Recipes¶
Collected patterns for common real-world problems. Each recipe assumes familiarity with Querying, Writing Data, and Relationships and Joins.
All examples use the following models:
import datetime
from peewee import *
db = SqliteDatabase(':memory:')
class BaseModel(Model):
class Meta:
database = db
class User(BaseModel):
username = TextField(unique=True)
class Tweet(BaseModel):
user = ForeignKeyField(User, backref='tweets')
content = TextField()
timestamp = DateTimeField(default=datetime.datetime.now)
created_date = DateTimeField(default=datetime.datetime.now)
Optimistic Locking¶
Optimistic locking avoids holding a database lock across the read-modify-write cycle by recording a version number on each row. On write, the update is conditional on the version not having changed. If another process modified the row in the meantime, the update matches zero rows and the conflict is detected in application code.
This is a lighter-weight alternative to SELECT FOR UPDATE (Postgresql) or
BEGIN IMMEDIATE (SQLite) when lock contention is expected to be low.
A reusable base class:
class ConflictDetectedException(Exception):
pass
class BaseVersionedModel(BaseModel):
version = IntegerField(default=1, index=True)
def save_optimistic(self):
if not self.id:
# This is a new record, so the default logic is to perform an
# INSERT. Ideally your model would also have a unique
# constraint that made it impossible for two INSERTs to happen
# at the same time.
return self.save()
# Update any data that has changed and bump the version counter.
field_data = dict(self.__data__)
current_version = field_data.pop('version', 1)
self._populate_unsaved_relations(field_data)
field_data = self._prune_fields(field_data, self.dirty_fields)
if not field_data:
raise ValueError('No changes have been made.')
ModelClass = type(self)
field_data['version'] = ModelClass.version + 1 # Atomic increment.
updated = (ModelClass
.update(**field_data)
.where(
(ModelClass.version == current_version) &
(ModelClass.id == self.id))
.execute())
if updated == 0:
# No rows were updated, indicating another process has saved
# a new version.
raise ConflictDetectedException()
else:
# Increment local version to match what is now in the db.
self.version += 1
return True
Usage:
class UserProfile(BaseVersionedModel):
username = TextField(unique=True)
bio = TextField(default='')
>>> u = UserProfile(username='charlie')
>>> u.save_optimistic()
True
>>> u.bio = 'Python developer'
>>> u.save_optimistic()
True
>>> u.version
2
# Simulate a concurrent modification:
>>> u2 = UserProfile.get(UserProfile.username == 'charlie')
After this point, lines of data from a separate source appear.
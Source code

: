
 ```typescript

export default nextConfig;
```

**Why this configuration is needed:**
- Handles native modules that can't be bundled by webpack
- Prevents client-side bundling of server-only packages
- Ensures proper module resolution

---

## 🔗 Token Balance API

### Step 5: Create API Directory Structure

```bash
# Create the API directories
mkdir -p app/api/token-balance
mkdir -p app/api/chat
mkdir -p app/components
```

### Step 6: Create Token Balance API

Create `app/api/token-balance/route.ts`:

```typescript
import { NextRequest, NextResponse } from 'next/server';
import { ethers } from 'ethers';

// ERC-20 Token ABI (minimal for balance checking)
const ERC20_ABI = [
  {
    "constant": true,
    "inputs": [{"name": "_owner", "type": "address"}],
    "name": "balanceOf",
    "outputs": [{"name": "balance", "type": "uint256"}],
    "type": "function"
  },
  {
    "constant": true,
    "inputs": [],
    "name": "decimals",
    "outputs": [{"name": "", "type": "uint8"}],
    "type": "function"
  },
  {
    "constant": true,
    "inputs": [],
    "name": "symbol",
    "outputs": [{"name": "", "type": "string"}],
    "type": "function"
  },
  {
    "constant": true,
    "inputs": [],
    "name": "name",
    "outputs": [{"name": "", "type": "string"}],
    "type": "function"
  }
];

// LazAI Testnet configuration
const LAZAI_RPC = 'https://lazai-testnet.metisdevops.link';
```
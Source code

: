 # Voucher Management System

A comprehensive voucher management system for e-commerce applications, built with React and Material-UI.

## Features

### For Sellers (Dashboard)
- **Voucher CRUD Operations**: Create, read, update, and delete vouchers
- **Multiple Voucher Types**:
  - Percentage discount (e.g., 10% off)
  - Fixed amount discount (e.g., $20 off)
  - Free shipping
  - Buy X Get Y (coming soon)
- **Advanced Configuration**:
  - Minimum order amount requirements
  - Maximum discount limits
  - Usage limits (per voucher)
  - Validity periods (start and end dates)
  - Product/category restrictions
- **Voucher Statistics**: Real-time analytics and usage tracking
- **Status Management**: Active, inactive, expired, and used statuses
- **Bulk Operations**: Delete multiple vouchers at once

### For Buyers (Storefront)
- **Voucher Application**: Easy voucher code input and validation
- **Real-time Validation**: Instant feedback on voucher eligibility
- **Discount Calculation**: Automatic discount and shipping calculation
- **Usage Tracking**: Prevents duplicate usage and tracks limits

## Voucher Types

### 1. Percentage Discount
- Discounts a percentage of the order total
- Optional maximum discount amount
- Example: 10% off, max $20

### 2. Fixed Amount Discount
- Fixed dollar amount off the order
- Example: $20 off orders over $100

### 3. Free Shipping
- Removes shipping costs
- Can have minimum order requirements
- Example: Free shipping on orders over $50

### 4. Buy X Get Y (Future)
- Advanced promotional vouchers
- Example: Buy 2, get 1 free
>>> u2.bio = 'Changed by another process'
>>> u2.save_optimistic()
True
# The original instance's version is now stale:
>>> u.bio = 'My update'
>>> u.save_optimistic()
ConflictDetectedException
Get-or-Create Safely¶
get_or_create() is convenient but has a small race window
between the SELECT and the INSERT when the row does not yet exist. Two
concurrent processes can both fail the SELECT and both attempt the INSERT,
causing one to fail with an IntegrityError.
The safe pattern attempts the INSERT first and falls back to a GET on
IntegrityError:
def get_or_create_user(username):
try:
with db.atomic():
return User.create(username=username), True
except IntegrityError:
return User.get(User.username == username), False
user, created = get_or_create_user('charlie')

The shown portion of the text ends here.